The other aspect that concerns me is that, in the environment that is presented by the Treasurer, his government continues to press ahead with a $1.7 billion rail yard hospital proposal—which, incidentally, it has now been admitted, will be partially funded by the $400 million from the saving that the government proposes to make (this is the evidence of the CEO, Dr Sherbon) from the stripping of other hospitals, including the QEH and Modbury, and the restructuring of health services in this state. The government is going to cut and gut those services to do so.

Notwithstanding the financial holocaust that we are experiencing, the Treasurer appears to have missed the point that the government has approved $15 million in the health budget to transfer and install a kidney transplant service to the Royal Adelaide Hospital, which is currently underway and which has been through the Public Works Committee (and we will have a bit more to say about that tomorrow). That service is currently being installed in the Royal Adelaide Hospital, which the government wants to bulldoze in a couple of years. It is incredible to think that we have a perfectly good facility at the Queen Elizabeth Hospital, and it is going to put it into the east wing at the Royal Adelaide Hospital and then bulldoze it.
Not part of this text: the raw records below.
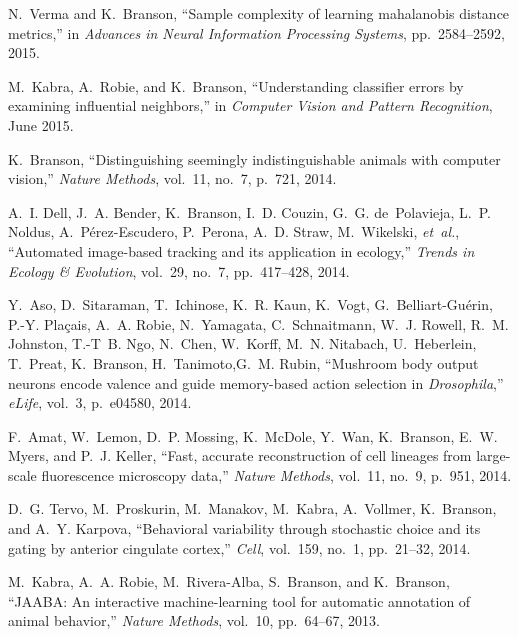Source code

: \begin{cvenum}
\item N.~Verma and K.~Branson, ``Sample complexity of learning mahalanobis distance metrics,'' in {\em Advances in Neural Information Processing Systems}, pp.~2584--2592, 2015.

\item M.~Kabra, A.~Robie, and K.~Branson, ``Understanding classifier errors by
  examining influential neighbors,'' in {\em Computer Vision and Pattern
  Recognition}, June 2015.

\item K.~Branson, ``Distinguishing seemingly indistinguishable animals with computer
  vision,'' {\em Nature Methods}, vol.~11, no.~7, p.~721, 2014.

\item A.~I. Dell, J.~A. Bender, K.~Branson, I.~D. Couzin, G.~G. de~Polavieja, L.~P.
  Noldus, A.~P{\'e}rez-Escudero, P.~Perona, A.~D. Straw, M.~Wikelski, {\em
  et~al.}, ``Automated image-based tracking and its application in ecology,''
  {\em Trends in Ecology \& Evolution}, vol.~29, no.~7, pp.~417--428, 2014.

  \item Y.~Aso, D.~Sitaraman, T.~Ichinose, K.~R. Kaun, K.~Vogt, G.~Belliart-Gu{\'e}rin, P.-Y. Pla{\c{c}}ais, A.~A. Robie, N.~Yamagata, C.~Schnaitmann, W.~J. Rowell, R.~M. Johnston, T.-T~B. Ngo, N.~Chen, W.~Korff, M.~N. Nitabach, U.~Heberlein, T.~Preat, K.~Branson, H.~Tanimoto,G.~M. Rubin,  ``Mushroom body output neurons encode valence and guide memory-based action selection in {\em {{D}}rosophila},'' {\em eLife}, vol.~3, p.~e04580, 2014.

\item F.~Amat, W.~Lemon, D.~P. Mossing, K.~McDole, Y.~Wan, K.~Branson, E.~W. Myers,
  and P.~J. Keller, ``Fast, accurate reconstruction of cell lineages from
  large-scale fluorescence microscopy data,'' {\em Nature Methods}, vol.~11,
  no.~9, p.~951, 2014.

\item D.~G. Tervo, M.~Proskurin, M.~Manakov, M.~Kabra, A.~Vollmer, K.~Branson, and
  A.~Y. Karpova, ``Behavioral variability through stochastic choice and its
  gating by anterior cingulate cortex,'' {\em Cell}, vol.~159, no.~1,
  pp.~21--32, 2014.
  
\item M.~Kabra, A.~A. Robie, M.~Rivera-Alba, S.~Branson, and K.~Branson, ``{{JAABA}}:
  An interactive machine-learning tool for automatic annotation of animal
  behavior,'' {\em Nature Methods}, vol.~10, pp.~64--67, 2013.


\end{cvenum}
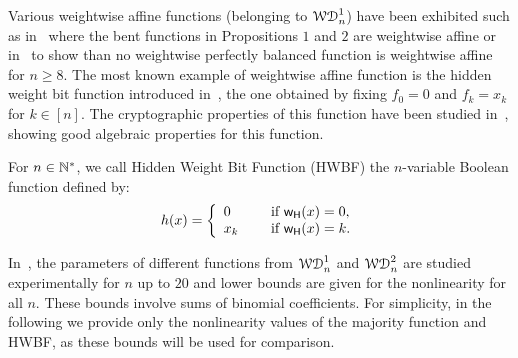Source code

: \documentclass[11pt]{llncs}
\begin{document}
Various weightwise affine functions (\ie belonging to $\mathcal{WD}^{1}_{n}$) have been exhibited such as in~\cite{TOSC:CarMeaRot17} where the bent functions in Propositions $1$ and $2$ are weightwise affine or in~\cite{DAM:GinMea22} to show than no weightwise perfectly balanced function is weightwise affine for $n\ge 8$. 
The most known example of weightwise affine function is the hidden weight bit function introduced in~\cite{IEEE:Bryant91}, the one obtained by fixing $f_0=0$ and $f_k=x_k$ for $k \in [n]$. The cryptographic properties of this function have been studied in~\cite{DAM:WCST14}, showing good algebraic properties for this function.

\begin{definition}\label{def:hwbf}
	For $n\in \mathbb{N}^*$, we call Hidden Weight Bit Function (HWBF) the $n$-variable Boolean function defined by:
	\[h(x)= \left\{ 
	\begin{array}{l l}
	0 & \quad \text{ if } \mathsf{w_H}(x) =0, \\
	x_k & \quad \text{ if } \mathsf{w_H}(x)=k.
	\end{array} \right. \] 

\end{definition}

In~\cite{DAM:MeaOza24}, the parameters of different functions from $\mathcal{WD}^{1}_{n}$ and $\mathcal{WD}^{2}_{n}$ are studied experimentally for $n$ up to $20$ and lower bounds are given for the nonlinearity for all $n$. 
These bounds involve sums of binomial coefficients. For simplicity, in the following we provide only the nonlinearity values of the majority function and HWBF, as these bounds will be used for comparison.

\end{document}
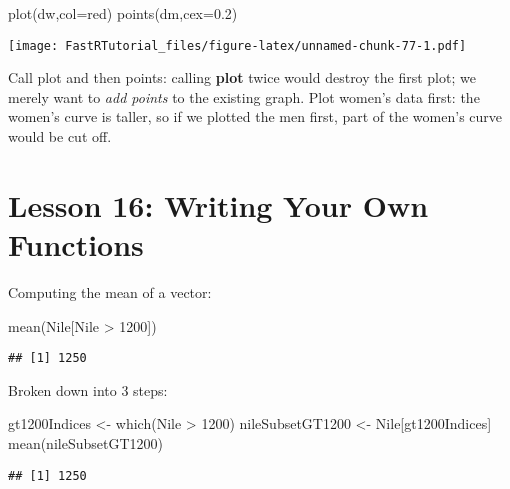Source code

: \documentclass[
]{article}
\newenvironment{Shaded}{\begin{snugshade}}{\end{snugshade}}
\newcommand{\AttributeTok}[1]{\textcolor[rgb]{0.77,0.63,0.00}{#1}}
\newcommand{\DecValTok}[1]{\textcolor[rgb]{0.00,0.00,0.81}{#1}}
\newcommand{\FloatTok}[1]{\textcolor[rgb]{0.00,0.00,0.81}{#1}}
\newcommand{\FunctionTok}[1]{\textcolor[rgb]{0.00,0.00,0.00}{#1}}
\newcommand{\NormalTok}[1]{#1}
\newcommand{\OtherTok}[1]{\textcolor[rgb]{0.56,0.35,0.01}{#1}}
\newcommand{\SpecialCharTok}[1]{\textcolor[rgb]{0.00,0.00,0.00}{#1}}
\newcommand{\StringTok}[1]{\textcolor[rgb]{0.31,0.60,0.02}{#1}}
\begin{document}
\begin{Shaded}
\begin{Highlighting}[]
\FunctionTok{plot}\NormalTok{(dw,}\AttributeTok{col=}\StringTok{\textquotesingle{}red\textquotesingle{}}\NormalTok{)}
\FunctionTok{points}\NormalTok{(dm,}\AttributeTok{cex=}\FloatTok{0.2}\NormalTok{)}
\end{Highlighting}
\end{Shaded}

\texttt{[image: FastRTutorial\_files/figure-latex/unnamed-chunk-77-1.pdf]}

Call plot and then points: calling \textbf{plot} twice would destroy the
first plot; we merely want to \emph{add points} to the existing graph.
Plot women's data first: the women's curve is taller, so if we plotted
the men first, part of the women's curve would be cut off.

\hypertarget{lesson-16-writing-your-own-functions}{%
\section{Lesson 16: Writing Your Own
Functions}\label{lesson-16-writing-your-own-functions}}

Computing the mean of a vector:

\begin{Shaded}
\begin{Highlighting}[]
\FunctionTok{mean}\NormalTok{(Nile[Nile }\SpecialCharTok{\textgreater{}} \DecValTok{1200}\NormalTok{])}
\end{Highlighting}
\end{Shaded}

\begin{verbatim}
## [1] 1250
\end{verbatim}

Broken down into 3 steps:

\begin{Shaded}
\begin{Highlighting}[]
\NormalTok{gt1200Indices }\OtherTok{\textless{}{-}} \FunctionTok{which}\NormalTok{(Nile }\SpecialCharTok{\textgreater{}} \DecValTok{1200}\NormalTok{)}
\NormalTok{nileSubsetGT1200 }\OtherTok{\textless{}{-}}\NormalTok{ Nile[gt1200Indices]}
\FunctionTok{mean}\NormalTok{(nileSubsetGT1200)}
\end{Highlighting}
\end{Shaded}

\begin{verbatim}
## [1] 1250
\end{verbatim}
\end{document}
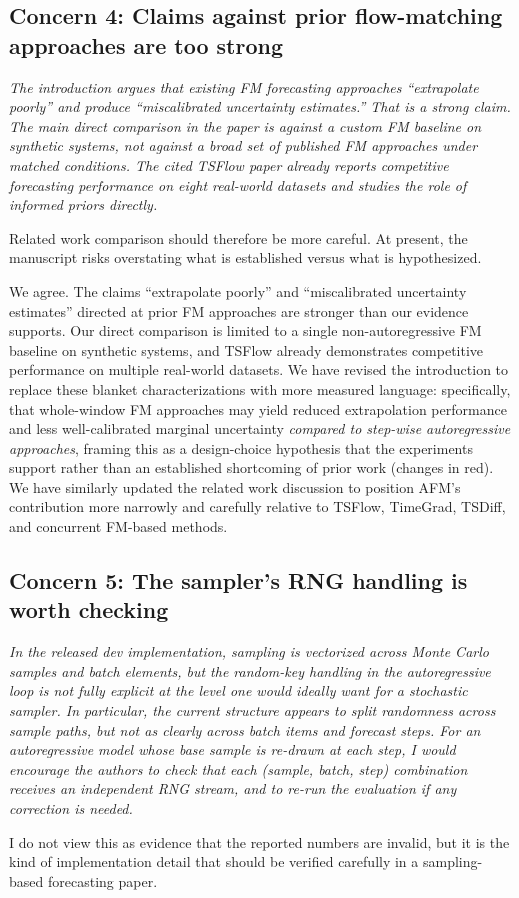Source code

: \documentclass[11pt]{article}
\newcommand{\reviewertext}[1]{%
  \begin{reviewerquote}
    {\color{reviewercolor}\itshape #1}
  \end{reviewerquote}%
}
\newcommand{\authorresponse}[1]{%
    #1\par\medskip
}
\begin{document}
\subsection{Concern 4: Claims against prior flow-matching approaches are too strong}

\reviewertext{%
The introduction argues that existing FM forecasting approaches ``extrapolate poorly'' and produce ``miscalibrated uncertainty estimates.'' That is a strong claim. The main direct comparison in the paper is against a custom FM baseline on synthetic systems, not against a broad set of published FM approaches under matched conditions. The cited TSFlow paper already reports competitive forecasting performance on eight real-world datasets and studies the role of informed priors directly.

Related work comparison should therefore be more careful. At present, the manuscript risks overstating what is established versus what is hypothesized.
}

\authorresponse{%
We agree. The claims ``extrapolate poorly'' and ``miscalibrated uncertainty estimates'' directed at prior FM approaches are stronger than our evidence supports. Our direct comparison is limited to a single non-autoregressive FM baseline on synthetic systems, and TSFlow already demonstrates competitive performance on multiple real-world datasets.
We have revised the introduction to replace these blanket characterizations with more measured language: specifically, that whole-window FM approaches may yield reduced extrapolation performance and less well-calibrated marginal uncertainty \emph{compared to step-wise autoregressive approaches}, framing this as a design-choice hypothesis that the experiments support rather than an established shortcoming of prior work (changes in red). We have similarly updated the related work discussion to position AFM's contribution more narrowly and carefully relative to TSFlow, TimeGrad, TSDiff, and concurrent FM-based methods.}

\subsection{Concern 5: The sampler's RNG handling is worth checking}

\reviewertext{%
In the released dev implementation, sampling is vectorized across Monte Carlo samples and batch elements, but the random-key handling in the autoregressive loop is not fully explicit at the level one would ideally want for a stochastic sampler. In particular, the current structure appears to split randomness across sample paths, but not as clearly across batch items and forecast steps. For an autoregressive model whose base sample is re-drawn at each step, I would encourage the authors to check that each (sample, batch, step) combination receives an independent RNG stream, and to re-run the evaluation if any correction is needed.

I do not view this as evidence that the reported numbers are invalid, but it is the kind of implementation detail that should be verified carefully in a sampling-based forecasting paper.
}
\end{document}
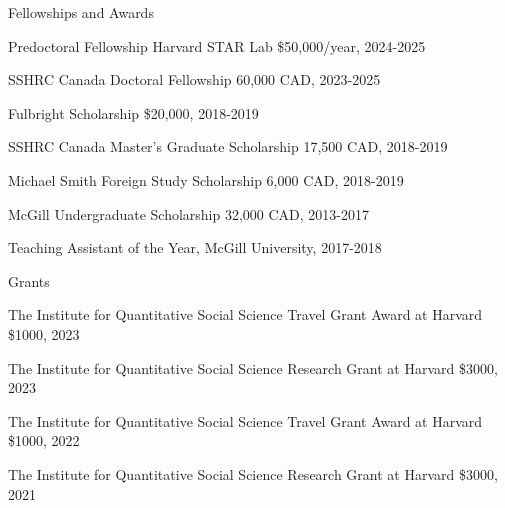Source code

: \documentclass{resume}
\begin{document}
\bigskip



\begin{rSection}{\Large F\MakeLowercase{ellowships and}  A\MakeLowercase{wards}} \itemsep -2pt
\vspace{-0.7cm}
\item Predoctoral Fellowship Harvard STAR Lab \$50,000/year, 2024-2025
\item SSHRC Canada Doctoral Fellowship 60,000 CAD, 2023-2025 
\item Fulbright Scholarship \$20,000, 2018-2019
\item SSHRC Canada Master's Graduate Scholarship 17,500 CAD, 2018-2019 
\item Michael Smith Foreign Study Scholarship 6,000 CAD, 2018-2019
\item McGill Undergraduate Scholarship 32,000 CAD, 2013-2017
\item Teaching Assistant of the Year, McGill University, 2017-2018
\end{rSection}

\bigskip


\begin{rSection}{\Large G\MakeLowercase{rants}} \itemsep -2pt
\vspace{-0.7cm}
\item The Institute for Quantitative Social Science Travel Grant Award at Harvard \$1000, 2023
\item The Institute for Quantitative Social Science Research Grant at Harvard \$3000, 2023
\item The Institute for Quantitative Social Science Travel Grant Award at Harvard \$1000, 2022
\item The Institute for Quantitative Social Science Research Grant at Harvard \$3000, 2021
\end{rSection}


\newpage
\end{document}
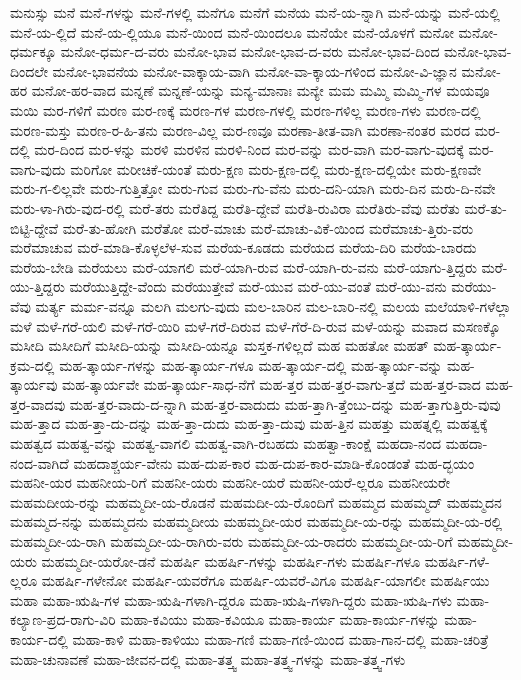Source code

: {ಮನುಸ್ಸು
ಮನೆ
ಮನೆ-ಗಳನ್ನು
ಮನೆ-ಗಳಲ್ಲಿ
ಮನೆಗೂ
ಮನೆಗೆ
ಮನೆಯ
ಮನೆ-ಯ-ನ್ನಾಗಿ
ಮನೆ-ಯನ್ನು
ಮನೆ-ಯಲ್ಲಿ
ಮನೆ-ಯ-ಲ್ಲಿದೆ
ಮನೆ-ಯ-ಲ್ಲಿಯೂ
ಮನೆ-ಯಿಂದ
ಮನೆ-ಯಿಂದಲೂ
ಮನೆಯೇ
ಮನೆ-ಯೊಳಗೆ
ಮನೋ
ಮನೋ-ಧರ್ಮಕ್ಕೂ
ಮನೋ-ಧರ್ಮ-ದ-ವರು
ಮನೋ-ಭಾವ
ಮನೋ-ಭಾವ-ದ-ವರು
ಮನೋ-ಭಾವ-ದಿಂದ
ಮನೋ-ಭಾವ-ದಿಂದಲೇ
ಮನೋ-ಭಾವನೆಯ
ಮನೋ-ವಾಕ್ಕಾಯ-ವಾಗಿ
ಮನೋ-ವಾ-ಕ್ಕಾಯ-ಗಳಿಂದ
ಮನೋ-ವಿ-ಜ್ಞಾನ
ಮನೋ-ಹರ
ಮನೋ-ಹರ-ವಾದ
ಮನ್ನಣೆ
ಮನ್ನಣೆ-ಯನ್ನು
ಮನ್ಯ-ಮಾನಾಃ
ಮನ್ಯೇ
ಮಮ
ಮಮ್ಮಿ
ಮಮ್ಮಿ-ಗಳ
ಮಯವೂ
ಮಯಿ
ಮರ-ಗಳಿಗೆ
ಮರಣ
ಮರ-ಣಕ್ಕೆ
ಮರಣ-ಗಳ
ಮರಣ-ಗಳಲ್ಲಿ
ಮರಣ-ಗಳಿಲ್ಲ
ಮರಣ-ಗಳು
ಮರಣ-ದಲ್ಲಿ
ಮರಣ-ಮಸ್ತು
ಮರಣ-ರ-ಹಿ-ತನು
ಮರಣ-ವಿಲ್ಲ
ಮರ-ಣವೂ
ಮರಣಾ-ತೀತ-ವಾಗಿ
ಮರಣಾ-ನಂತರ
ಮರದ
ಮರ-ದಲ್ಲಿ
ಮರ-ದಿಂದ
ಮರ-ಳನ್ನು
ಮರಳಿ
ಮರಳಿನ
ಮರಳಿ-ನಿಂದ
ಮರ-ವನ್ನು
ಮರ-ವಾಗಿ
ಮರ-ವಾಗು-ವುದಕ್ಕೆ
ಮರ-ವಾಗು-ವುದು
ಮರಿಗೋ
ಮರೀಚಿಕೆ-ಯಂತೆ
ಮರು-ಕ್ಷಣ
ಮರು-ಕ್ಷಣ-ದಲ್ಲಿ
ಮರು-ಕ್ಷಣ-ದಲ್ಲಿಯೇ
ಮರು-ಕ್ಷಣವೇ
ಮರು-ಗ-ಲಿಲ್ಲವೇ
ಮರು-ಗುತ್ತಿತ್ತೋ
ಮರು-ಗುವ
ಮರು-ಗು-ವೆನು
ಮರು-ದನಿ-ಯಾಗಿ
ಮರು-ದಿನ
ಮರು-ದಿ-ನವೇ
ಮರು-ಳಾ-ಗಿರು-ವುದ-ರಲ್ಲಿ
ಮರೆ-ತರು
ಮರೆತಿದ್ದ
ಮರೆತಿ-ದ್ದೇವೆ
ಮರೆತಿ-ರುವಿರಾ
ಮರೆತಿರು-ವೆವು
ಮರೆತು
ಮರೆ-ತು-ಬಿಟ್ಟಿ-ದ್ದೇವೆ
ಮರೆ-ತು-ಹೋಗಿ
ಮರೆತೋ
ಮರೆ-ಮಾಚು
ಮರೆ-ಮಾಚು-ವಿಕೆ-ಯಿಂದ
ಮರೆಮಾಚು-ತ್ತಿರು-ವರು
ಮರೆಮಾಚುವ
ಮರೆ-ಮಾಡಿ-ಕೊಳ್ಳಲೆಳ-ಸುವ
ಮರೆಯ-ಕೂಡದು
ಮರೆಯದ
ಮರೆಯ-ದಿರಿ
ಮರೆಯ-ಬಾರದು
ಮರೆಯ-ಬೇಡಿ
ಮರೆಯಲು
ಮರೆ-ಯಾಗಲಿ
ಮರೆ-ಯಾಗಿ-ರುವ
ಮರೆ-ಯಾಗಿ-ರು-ವನು
ಮರೆ-ಯಾಗು-ತ್ತಿದ್ದರು
ಮರೆ-ಯು-ತ್ತಿದ್ದರು
ಮರೆಯುತ್ತಿದ್ದೇ-ವೆಂದು
ಮರೆಯುತ್ತೇವೆ
ಮರೆ-ಯುವ
ಮರೆ-ಯು-ವಂತೆ
ಮರೆ-ಯು-ವನು
ಮರೆಯು-ವೆವು
ಮರ್ತ್ಯ
ಮರ್ಮ-ವನ್ನೂ
ಮಲಗಿ
ಮಲಗು-ವುದು
ಮಲ-ಬಾರಿನ
ಮಲ-ಬಾರಿ-ನಲ್ಲಿ
ಮಲಯ
ಮಲೆಯಾಳಿ-ಗಳೆಲ್ಲಾ
ಮಳೆ
ಮಳೆ-ಗರೆ-ಯಲಿ
ಮಳೆ-ಗರೆ-ಯಿರಿ
ಮಳೆ-ಗರೆ-ದಿರುವ
ಮಳೆ-ಗೆರೆ-ದಿ-ರುವ
ಮಳೆ-ಯನ್ನು
ಮವಾದ
ಮಸಣಕ್ಕೊ
ಮಸೀದಿ
ಮಸೀದಿಗೆ
ಮಸೀದಿ-ಯನ್ನು
ಮಸೀದಿ-ಯನ್ನೂ
ಮಸ್ತಕ-ಗಳಿಲ್ಲದೆ
ಮಹ
ಮಹತೋ
ಮಹತ್
ಮಹ-ತ್ಕಾರ್ಯ-ಕ್ರಮ-ದಲ್ಲಿ
ಮಹ-ತ್ಕಾರ್ಯ-ಗಳನ್ನು
ಮಹ-ತ್ಕಾರ್ಯ-ಗಳೂ
ಮಹ-ತ್ಕಾರ್ಯ-ದಲ್ಲಿ
ಮಹ-ತ್ಕಾರ್ಯ-ವನ್ನು
ಮಹ-ತ್ಕಾರ್ಯವು
ಮಹ-ತ್ಕಾರ್ಯವೇ
ಮಹ-ತ್ಕಾರ್ಯ-ಸಾಧ-ನೆಗೆ
ಮಹ-ತ್ತರ
ಮಹ-ತ್ತರ-ವಾಗು-ತ್ತದೆ
ಮಹ-ತ್ತರ-ವಾದ
ಮಹ-ತ್ತರ-ವಾದವು
ಮಹ-ತ್ತರ-ವಾದು-ದ-ನ್ನಾಗಿ
ಮಹ-ತ್ತರ-ವಾದುದು
ಮಹ-ತ್ತಾಗಿ-ತ್ತೆಂಬು-ದನ್ನು
ಮಹ-ತ್ತಾಗುತ್ತಿರು-ವುವು
ಮಹ-ತ್ತಾದ
ಮಹ-ತ್ತಾ-ದು-ದನ್ನು
ಮಹ-ತ್ತಾ-ದುದು
ಮಹ-ತ್ತಾ-ದುವು
ಮಹ-ತ್ತಿನ
ಮಹತ್ತು
ಮಹತ್ನಲ್ಲಿ
ಮಹತ್ವಕ್ಕೆ
ಮಹತ್ವದ
ಮಹತ್ವ-ವನ್ನು
ಮಹತ್ವ-ವಾಗಲಿ
ಮಹತ್ವ-ವಾಗಿ-ರಬಹದು
ಮಹತ್ವಾ-ಕಾಂಕ್ಷೆ
ಮಹದಾ-ನಂದ
ಮಹದಾ-ನಂದ-ವಾಗಿದೆ
ಮಹದಾಶ್ಚರ್ಯ-ವೇನು
ಮಹ-ದುಪ-ಕಾರ
ಮಹ-ದುಪ-ಕಾರ-ಮಾಡಿ-ಕೊಂಡಂತೆ
ಮಹ-ದ್ಭಯಂ
ಮಹನೀ-ಯರ
ಮಹನೀಯ-ರಿಗೆ
ಮಹನೀ-ಯರು
ಮಹನೀ-ಯರೆ
ಮಹನೀ-ಯರೆ-ಲ್ಲರೂ
ಮಹನೀಯರೇ
ಮಹಮದೀಯ-ರನ್ನು
ಮಹಮ್ಮದೀ-ಯ-ರೊಡನೆ
ಮಹಮದೀ-ಯ-ರೊಂದಿಗೆ
ಮಹಮ್ಮದ
ಮಹಮ್ಮದ್
ಮಹಮ್ಮದನ
ಮಹಮ್ಮದ-ನನ್ನು
ಮಹಮ್ಮದನು
ಮಹಮ್ಮದೀಯ
ಮಹಮ್ಮದೀ-ಯರ
ಮಹಮ್ಮದೀ-ಯ-ರನ್ನು
ಮಹಮ್ಮದೀ-ಯ-ರಲ್ಲಿ
ಮಹಮ್ಮದೀ-ಯ-ರಾಗಿ
ಮಹಮ್ಮದೀ-ಯ-ರಾಗಿರು-ವರು
ಮಹಮ್ಮದೀ-ಯ-ರಾದರು
ಮಹಮ್ಮದೀ-ಯ-ರಿಗೆ
ಮಹಮ್ಮದೀ-ಯರು
ಮಹಮ್ಮದೀ-ಯರೋ-ಡನೆ
ಮಹರ್ಷಿ
ಮಹರ್ಷಿ-ಗಳನ್ನು
ಮಹರ್ಷಿ-ಗಳು
ಮಹರ್ಷಿ-ಗಳೂ
ಮಹರ್ಷಿ-ಗಳೆ-ಲ್ಲರೂ
ಮಹರ್ಷಿ-ಗಳೇನೋ
ಮಹರ್ಷಿ-ಯವರೆಗೂ
ಮಹರ್ಷಿ-ಯವರೆ-ವಿಗೂ
ಮಹರ್ಷಿ-ಯಾಗಲೀ
ಮಹರ್ಷಿಯು
ಮಹಾ
ಮಹಾ-ಋಷಿ-ಗಳ
ಮಹಾ-ಋಷಿ-ಗಳಾಗಿ-ದ್ದರೂ
ಮಹಾ-ಋಷಿ-ಗಳಾಗಿ-ದ್ದರು
ಮಹಾ-ಋಷಿ-ಗಳು
ಮಹಾ-ಕಲ್ಯಾಣ-ಪ್ರದ-ರಾಗು-ವಿರಿ
ಮಹಾ-ಕವಿಯು
ಮಹಾ-ಕವಿಯೂ
ಮಹಾ-ಕಾರ್ಯ
ಮಹಾ-ಕಾರ್ಯ-ಗಳನ್ನು
ಮಹಾ-ಕಾರ್ಯ-ದಲ್ಲಿ
ಮಹಾ-ಕಾಳಿ
ಮಹಾ-ಕಾಳಿಯು
ಮಹಾ-ಗಣಿ
ಮಹಾ-ಗಣಿ-ಯಿಂದ
ಮಹಾ-ಗಾನ-ದಲ್ಲಿ
ಮಹಾ-ಚರಿತ್ರೆ
ಮಹಾ-ಚುನಾವಣೆ
ಮಹಾ-ಜೀವನ-ದಲ್ಲಿ
ಮಹಾ-ತತ್ತ್ವ
ಮಹಾ-ತತ್ತ್ವ-ಗಳನ್ನು
ಮಹಾ-ತತ್ತ್ವ-ಗಳು
}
The other thing that seems to have slipped under the radar of the Treasurer is this: how reliable is the $1.7 billion? If he looks at his own budget papers he will see that, from the previous year's budget when this was announced until last year's budget it has moved from a $1.67 billion project to an 'NA'. 'NA', I assume, is either 'not available' or 'not accessible', and it is simply not disclosed. The reason for that is explained in the budget papers, that they are now moving to a different model of procurement and they do not know what it will be. So, notwithstanding the protests of the Treasurer even today, reinforcing statements made by the Premier that it is all in the budget, that situation has clearly changed.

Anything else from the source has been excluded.